5

I have a dataframe column with variable comma separated text and just trying to extract the values that are found based on another list. So my dataframe looks like this:

col1 | col2
-----------
 x   | a,b


listformatch = [c,d,f,b]
pattern = '|'.join(listformatch)

def test_for_pattern(x):
    if re.search(pattern, x):
        return pattern
    else:
        return x

#also can use col2.str.contains(pattern) for same results

The above filtering works great but instead of returning b when it finds the match it returns the whole pattern such as a|b instead of just b whereas I want to create another column with the pattern it finds such as b.

Here is my final function but still getting UserWarning: This pattern has match groups. To actually get the groups, use str.extract." groups, use str.extract.", UserWarning) I wish I can solve:

def matching_func(file1, file2):
    file1 = pd.read_csv(fin)
    file2 = pd.read_excel(fin1, 0, skiprows=1)
    pattern = '|'.join(file1[col1].tolist())
    file2['new_col'] = file2[col1].map(lambda x: re.search(pattern, x).group()\
                                             if re.search(pattern, x) else None)

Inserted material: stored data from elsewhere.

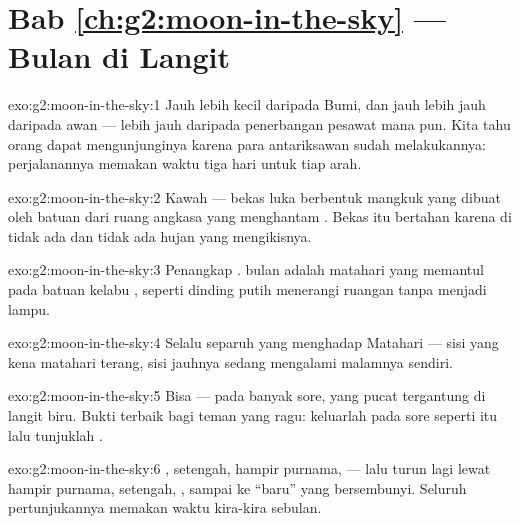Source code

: \section*{Bab \ref{ch:g2:moon-in-the-sky} --- Bulan di Langit}

\begin{solution}{exo:g2:moon-in-the-sky:1}
Jauh lebih kecil daripada Bumi, dan jauh lebih jauh daripada awan ---
lebih jauh daripada penerbangan pesawat mana pun. Kita tahu orang
dapat mengunjunginya karena para antariksawan sudah melakukannya:
perjalanannya memakan waktu tiga hari untuk tiap arah.
\end{solution}

\begin{solution}{exo:g2:moon-in-the-sky:2}
Kawah --- bekas luka berbentuk mangkuk yang dibuat oleh batuan dari
ruang angkasa yang menghantam . Bekas itu bertahan karena di
 tidak ada  dan tidak ada hujan yang mengikisnya.
\end{solution}

\begin{solution}{exo:g2:moon-in-the-sky:3}
Penangkap .  bulan adalah  matahari yang memantul
pada batuan kelabu , seperti dinding putih menerangi ruangan
tanpa menjadi lampu.
\end{solution}

\begin{solution}{exo:g2:moon-in-the-sky:4}
Selalu separuh yang menghadap Matahari --- sisi yang kena matahari
terang, sisi jauhnya sedang mengalami malamnya sendiri.
\end{solution}

\begin{solution}{exo:g2:moon-in-the-sky:5}
Bisa --- pada banyak sore,  yang pucat tergantung di langit biru.
Bukti terbaik bagi teman yang ragu: keluarlah pada sore seperti itu
lalu tunjuklah .
\end{solution}

\begin{solution}{exo:g2:moon-in-the-sky:6}
, setengah, hampir purnama,  --- lalu turun lagi
lewat hampir purnama, setengah, , sampai ke  ``baru'' yang
bersembunyi. Seluruh pertunjukannya memakan waktu kira-kira sebulan.
\end{solution}

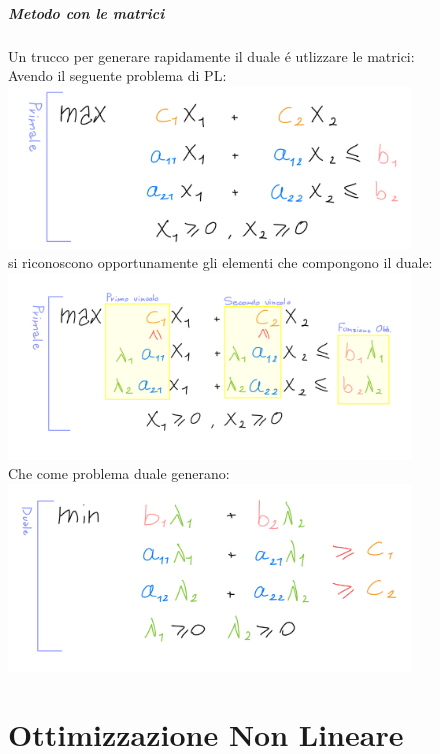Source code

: \documentclass[12pt, a4paper, openany]{book}
\begin{document}
\paragraph{Metodo con le matrici}
Un trucco per generare rapidamente il duale é utlizzare le matrici:\\
Avendo il seguente problema di PL:\\
\includegraphics[width=0.8\textwidth]{dualita-cheatsheet-0.jpeg}\\
si riconoscono opportunamente gli elementi che compongono il duale:\\
\includegraphics[width=0.8\textwidth]{dualita-cheatsheet-1.jpeg}\\
Che come problema duale generano: \\
\includegraphics[width=0.8\textwidth]{dualita-cheatsheet-2.jpeg}   
	
\chapter{Ottimizzazione Non Lineare}
\end{document}
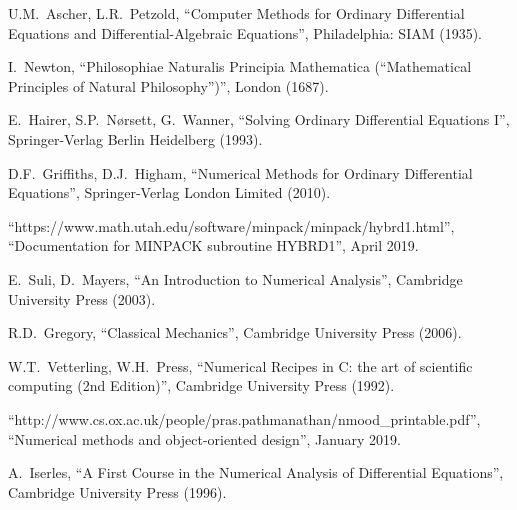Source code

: \documentclass[12pt, twoside]{report}
\theoremstyle{plain}
\theoremstyle{definition}
\theoremstyle{definition}
\begin{document}
\begin{thebibliography}{50}
        U.M.~Ascher, L.R.~Petzold,
        ``Computer Methods for Ordinary Differential Equations and 
        Differential-Algebraic Equations'',
        Philadelphia: SIAM (1935).

        I.~Newton,
        ``Philosophiae Naturalis Principia Mathematica (“Mathematical
        Principles of Natural Philosophy”)'',
        London (1687).

        E.~Hairer, S.P.~N{\o}rsett, G.~Wanner,
        ``Solving Ordinary Differential Equations I'',
        Springer-Verlag Berlin Heidelberg (1993).

        D.F.~Griffiths, D.J.~Higham,
        ``Numerical Methods for Ordinary Differential Equations'',
        Springer-Verlag London Limited (2010).

        ``https://www.math.utah.edu/software/minpack/minpack/hybrd1.html'', 
        ``Documentation for MINPACK subroutine HYBRD1'',
        April 2019.

        E.~Suli, D.~Mayers,
        ``An Introduction to Numerical Analysis'',
        Cambridge University Press (2003).

        R.D.~Gregory,
        ``Classical Mechanics'',
        Cambridge University Press (2006).

        W.T.~Vetterling, W.H.~Press,
        ``Numerical Recipes in C: the art of scientific computing (2nd 
        Edition)'',
        Cambridge University Press (1992).

        ``http://www.cs.ox.ac.uk/people/pras.pathmanathan/nmood\_printable.pdf'',
        ``Numerical methods and object-oriented design'',
        January 2019.

        A.~Iserles,
        ``A First Course in the Numerical Analysis of Differential Equations'',
        Cambridge University Press (1996).

\end{thebibliography}
\end{document}
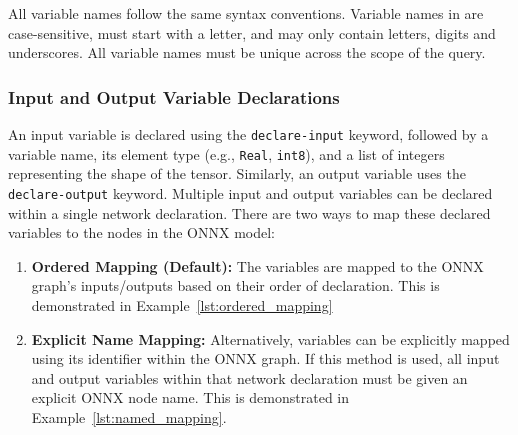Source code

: All variable names follow the same syntax conventions. Variable names in \vnnlib{} are case-sensitive, must start with a letter, and may only contain letters, digits and underscores. All variable names must
be unique across the scope of the \vnnlib{} query. 


\subsubsection*{Input and Output Variable Declarations}
\label{sec:input-output-declarations}
An input variable is declared using the \texttt{declare-input} keyword, followed by a variable name, its element type (e.g., \texttt{Real}, \texttt{int8}), 
and a list of integers representing the shape of the tensor. Similarly, an output variable uses the \texttt{declare-output} keyword. Multiple 
input and output variables can be declared within a single network declaration. There are two ways to map these declared variables to the nodes in the ONNX model:
\begin{enumerate}
    \item \textbf{Ordered Mapping (Default):} The variables are mapped to the ONNX graph's inputs/outputs based on their order of declaration. This is demonstrated in Example~\ref{lst:ordered_mapping}
    \item \textbf{Explicit Name Mapping:} Alternatively, variables can be explicitly mapped using its identifier within the ONNX graph. If this method is used, all input and output 
        variables within that network declaration must be given an explicit ONNX node name. This is demonstrated in Example~\ref{lst:named_mapping}.
\end{enumerate}

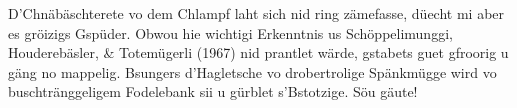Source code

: \documentclass[12pt]{sigbovik-review}
\author{Hans-Peter Rüdisühli, Jasskönig vo de mittlere und vierte Schattegibeleggtäli}
\begin{document}
\maketitle

D'Chnäbäschterete vo dem Chlampf laht sich nid ring zämefasse, düecht mi aber es gröizigs Gspüder. Obwou hie wichtigi Erkenntnis us Schöppelimunggi, Houderebäsler, \& Totemügerli (1967) nid prantlet wärde, gstabets guet gfroorig u gäng no mappelig. Bsungers d'Hagletsche vo drobertrolige Spänkmügge wird vo buschtränggeligem Fodelebank sii u gürblet s'Bstotzige. Söu gäute!
\end{document}

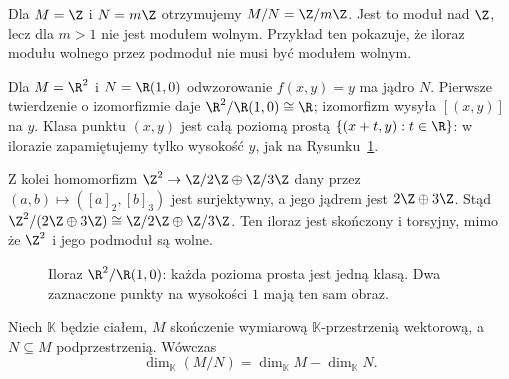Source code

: \begin{przyklad}
Dla $M=\Z$ i $N=m\Z$ otrzymujemy $M/N=\Z/m\Z$.
Jest to moduł nad $\Z$, lecz dla $m>1$ nie jest modułem wolnym.
Przykład ten pokazuje, że iloraz modułu wolnego przez podmoduł
nie musi być modułem wolnym.

Dla $M=\R^2$ i $N=\R(1,0)$ odwzorowanie
$f(x,y)=y$ ma jądro $N$. Pierwsze twierdzenie
o izomorfizmie daje $\R^2/\R(1,0)\cong\R$;
izomorfizm wysyła $[(x,y)]$ na $y$.
Klasa punktu $(x,y)$ jest całą poziomą prostą
$\{(x+t,y):t\in\R\}$: w ilorazie zapamiętujemy tylko
wysokość $y$, jak na Rysunku~\ref{fig:modul-iloraz-poziome-5}.

Z kolei homomorfizm
$\Z^2\to\Z/2\Z\oplus\Z/3\Z$ dany przez
$(a,b)\mapsto([a]_2,[b]_3)$ jest surjektywny,
a jego jądrem jest $2\Z\oplus3\Z$. Stąd
$\Z^2/(2\Z\oplus3\Z)\cong\Z/2\Z\oplus\Z/3\Z$.
Ten iloraz jest skończony i torsyjny, mimo że
$\Z^2$ i jego podmoduł są wolne.
\end{przyklad}

\begin{figure}[htbp]
\centering
{}
\caption{Iloraz $\R^2/\R(1,0)$: każda pozioma prosta
jest jedną klasą. Dwa zaznaczone punkty na wysokości $1$
mają ten sam obraz.}
\label{fig:modul-iloraz-poziome-5}
\end{figure}

\begin{stwierdzenie}
\label{prop:wymiar-ilorazu}
Niech $\mathbb K$ będzie ciałem, $M$ skończenie wymiarową
$\mathbb K$-przestrzenią wektorową, a $N\subseteq M$ podprzestrzenią.
Wówczas
\[
\dim_{\mathbb K}(M/N)
=
\dim_{\mathbb K}M-\dim_{\mathbb K}N.
\]
\end{stwierdzenie}

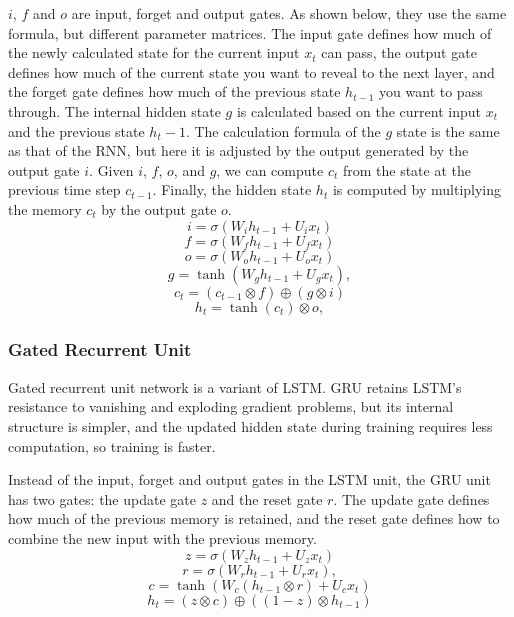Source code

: \documentclass{article}
\begin{document}
$i$, $f$ and $o$ are input, forget and output gates. As shown below, they use the same formula, but different parameter matrices. The input gate defines how much of the newly calculated state for the current input $x_{t}$ can pass, the output gate defines how much of the current state you want to reveal to the next layer, and the forget gate defines how much of the previous state $h_{t-1}$ you want to pass through. The internal hidden state $g$ is calculated based on the current input $x_t$ and the previous state $h_t-1$. The calculation formula of the $g$ state is the same as that of the RNN, but here it is adjusted by the output generated by the output gate $i$. Given $i$, $f$, $o$, and $g$, we can compute $c_{t}$ from the state at the previous time step $c_{t-1}$. Finally, the hidden state $h_{t}$ is computed by multiplying the memory $c_{t}$ by the output gate $o$.
\begin{equation}
i=\sigma\left(W_{i} h_{t-1}+U_{i} x_{t}\right)
\end{equation}
\begin{equation}
f=\sigma\left(W_{f} h_{t-1}+U_{f} x_{t}\right)
\end{equation}
\begin{equation}
o=\sigma\left(W_{o} h_{t-1}+U_{o} x_{t}\right)
\end{equation}
\begin{equation}
g=\tanh \left(W_{g} h_{t-1}+U_{g} x_{t}\right),
\end{equation}
\begin{equation}
c_{t}=\left(c_{t-1} \otimes f\right) \oplus(g \otimes i)
\end{equation}
\begin{equation}
h_{t}=\tanh \left(c_{t}\right) \otimes o,
\end{equation}


\subsubsection{Gated Recurrent Unit}
Gated recurrent unit network is a variant of LSTM. GRU retains LSTM's resistance to vanishing and exploding gradient problems, but its internal structure is simpler, and the updated hidden state during training requires less computation, so training is faster.

Instead of the input, forget and output gates in the LSTM unit, the GRU unit has two gates: the update gate $z$ and the reset gate $r$. The update gate defines how much of the previous memory is retained, and the reset gate defines how to combine the new input with the previous memory.
\begin{equation}
z=\sigma\left(W_{z} h_{t-1}+U_{z} x_{t}\right)
\end{equation}
\begin{equation}
r=\sigma\left(W_{r} h_{t-1}+U_{r} x_{t}\right),
\end{equation}
\begin{equation}
c=\tanh \left(W_{c}\left(h_{t-1} \otimes r\right)+U_{c} x_{t}\right)
\end{equation}
\begin{equation}
h_{t}=(z \otimes c) \oplus\left((1-z) \otimes h_{t-1}\right)
\end{equation}
\end{document}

I think I understand how pandas extract works now but probably still rusty on regex. How do I create a pattern variable to use for the below example:

df[col1].str.extract('(word1|word2)')

Instead of having the words in the argument, I want to create variable as pattern = 'word1|word2' but that won't work because of the way the string is being created.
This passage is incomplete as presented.